In the current implementation, we think that exclusion control between
processing to set the callback function to the connection structure and
processing to refer to the connection structure from the callback function
was not enough. We fix them.

Signed-off-by: Tadashi Miyauchi <miyauchi@toshiba-tops.co.jp>
Signed-off-by: Tsutomu Owa <tsutomu.owa@toshiba.co.jp>
Signed-off-by: David Teigland <teigland@redhat.com>
---
 fs/dlm/lowcomms.c | 29 +++++++++++++++++------------
 1 file changed, 17 insertions(+), 12 deletions(-)

diff --git a/fs/dlm/lowcomms.c b/fs/dlm/lowcomms.c
index a464a8c446ab6..5d0de91adc366 100644
--- a/fs/dlm/lowcomms.c
+++ b/fs/dlm/lowcomms.c
@@ -411,17 +411,23 @@ int dlm_lowcomms_addr(int nodeid, struct sockaddr_storage *addr, int len)
 /* Data available on socket or listen socket received a connect */
 static void lowcomms_data_ready(struct sock *sk)
 {
-	struct connection *con = sock2con(sk);
+	struct connection *con;
+
+	read_lock_bh(&sk->sk_callback_lock);
+	con = sock2con(sk);
 	if (con && !test_and_set_bit(CF_READ_PENDING, &con->flags))

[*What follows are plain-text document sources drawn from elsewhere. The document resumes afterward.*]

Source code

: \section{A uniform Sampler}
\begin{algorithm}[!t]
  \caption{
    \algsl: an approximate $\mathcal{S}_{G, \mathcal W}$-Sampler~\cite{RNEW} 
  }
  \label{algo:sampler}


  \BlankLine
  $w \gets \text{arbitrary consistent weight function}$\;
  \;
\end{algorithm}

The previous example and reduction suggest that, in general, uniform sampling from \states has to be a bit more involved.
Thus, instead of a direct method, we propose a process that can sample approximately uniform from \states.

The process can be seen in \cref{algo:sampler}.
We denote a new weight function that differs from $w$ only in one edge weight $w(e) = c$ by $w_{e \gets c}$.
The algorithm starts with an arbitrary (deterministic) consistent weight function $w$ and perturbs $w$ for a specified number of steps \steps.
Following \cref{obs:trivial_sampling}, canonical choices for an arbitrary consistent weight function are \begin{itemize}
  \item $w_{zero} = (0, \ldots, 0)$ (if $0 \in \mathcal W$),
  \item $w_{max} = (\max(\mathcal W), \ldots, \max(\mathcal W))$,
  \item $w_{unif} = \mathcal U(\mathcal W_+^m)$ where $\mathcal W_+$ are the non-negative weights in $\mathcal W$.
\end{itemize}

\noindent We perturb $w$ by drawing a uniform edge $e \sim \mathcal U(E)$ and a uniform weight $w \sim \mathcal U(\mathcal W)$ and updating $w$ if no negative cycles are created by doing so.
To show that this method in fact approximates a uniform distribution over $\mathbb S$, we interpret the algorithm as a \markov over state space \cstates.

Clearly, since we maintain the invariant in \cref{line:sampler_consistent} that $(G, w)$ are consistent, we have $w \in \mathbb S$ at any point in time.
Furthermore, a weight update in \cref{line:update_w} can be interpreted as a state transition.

 		queue_work(recv_workqueue, &con->rwork);
+	read_unlock_bh(&sk->sk_callback_lock);
 }
 
 static void lowcomms_write_space(struct sock *sk)
 {
-	struct connection *con = sock2con(sk);
+	struct connection *con;
 
+	read_lock_bh(&sk->sk_callback_lock);
+	con = sock2con(sk);
 	if (!con)
-		return;
+		goto out;
 
 	clear_bit(SOCK_NOSPACE, &con->sock->flags);
 
@@ -431,6 +437,8 @@ static void lowcomms_write_space(struct sock *sk)
 	}
 
 	queue_work(send_workqueue, &con->swork);
+out:
+	read_unlock_bh(&sk->sk_callback_lock);
 }
 
 static inline void lowcomms_connect_sock(struct connection *con)
@@ -797,8 +805,6 @@ static int tcp_accept_from_sock(struct connection *con)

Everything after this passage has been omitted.